> _Aim of the task_
Find "- 함수, 인자를 전달받아 즉시 값으로 리턴" in the records that follow; print that line and each subsequent line through the last one, verbatim and with nothing added.

[Records excerpted from a collection]

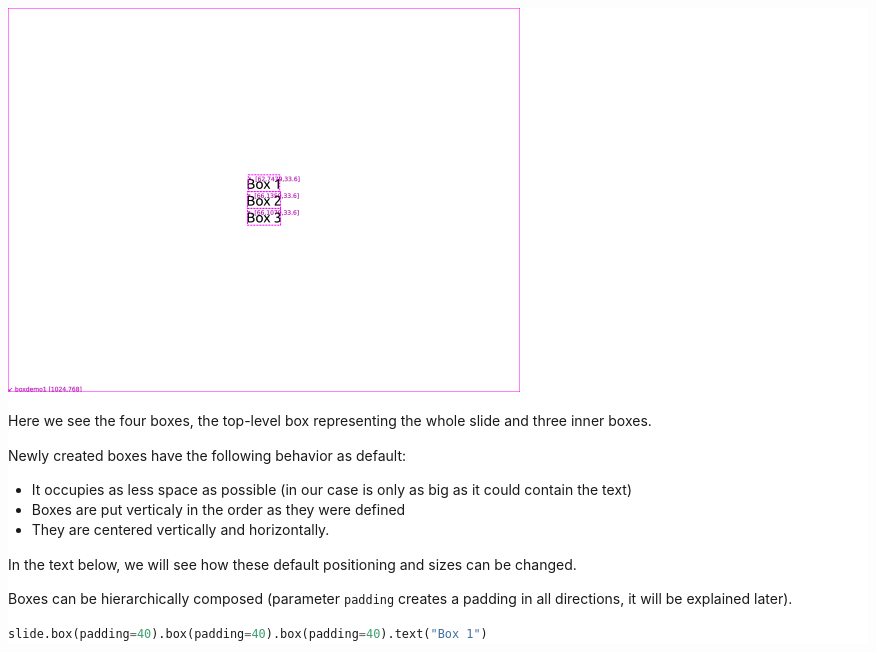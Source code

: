 <img width="512px" height="384px" src="slide_imgs/boxdemo1.png">

Here we see the four boxes, the top-level box representing the whole slide and
three inner boxes.

Newly created boxes have the following behavior as default:
- It occupies as less space as possible (in our case is only as big as it could
  contain the text)
- Boxes are put verticaly in the order as they were defined
- They are centered vertically and horizontally.

In the text below, we will see how these default positioning and sizes can be changed.

Boxes can be hierarchically composed (parameter ``padding`` creates a padding in
all directions, it will be explained later).

```python
slide.box(padding=40).box(padding=40).box(padding=40).text("Box 1")
```
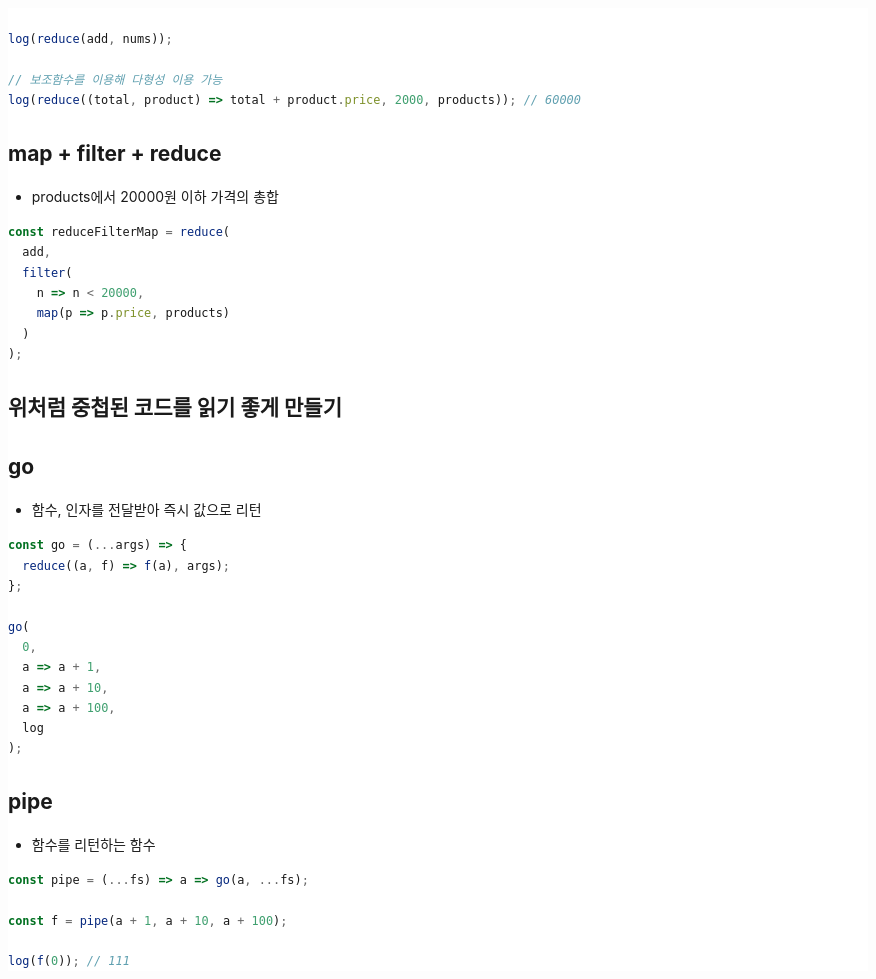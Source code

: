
 ```js

log(reduce(add, nums));

// 보조함수를 이용해 다형성 이용 가능
log(reduce((total, product) => total + product.price, 2000, products)); // 60000

```

## map + filter + reduce

- products에서 20000원 이하 가격의 총합

```js
const reduceFilterMap = reduce(
  add,
  filter(
    n => n < 20000,
    map(p => p.price, products)
  )
);
```

## 위처럼 중첩된 코드를 읽기 좋게 만들기

## go

- 함수, 인자를 전달받아 즉시 값으로 리턴

```js
const go = (...args) => {
  reduce((a, f) => f(a), args);
};

go(
  0,
  a => a + 1,
  a => a + 10,
  a => a + 100,
  log
);
```

## pipe

- 함수를 리턴하는 함수

```js
const pipe = (...fs) => a => go(a, ...fs);

const f = pipe(a + 1, a + 10, a + 100);

log(f(0)); // 111
```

> _Reply to the exercise_
- 함수, 인자를 전달받아 즉시 값으로 리턴

```js
const go = (...args) => {
  reduce((a, f) => f(a), args);
};

go(
  0,
  a => a + 1,
  a => a + 10,
  a => a + 100,
  log
);
```

## pipe

- 함수를 리턴하는 함수

```js
const pipe = (...fs) => a => go(a, ...fs);

const f = pipe(a + 1, a + 10, a + 100);

log(f(0)); // 111
```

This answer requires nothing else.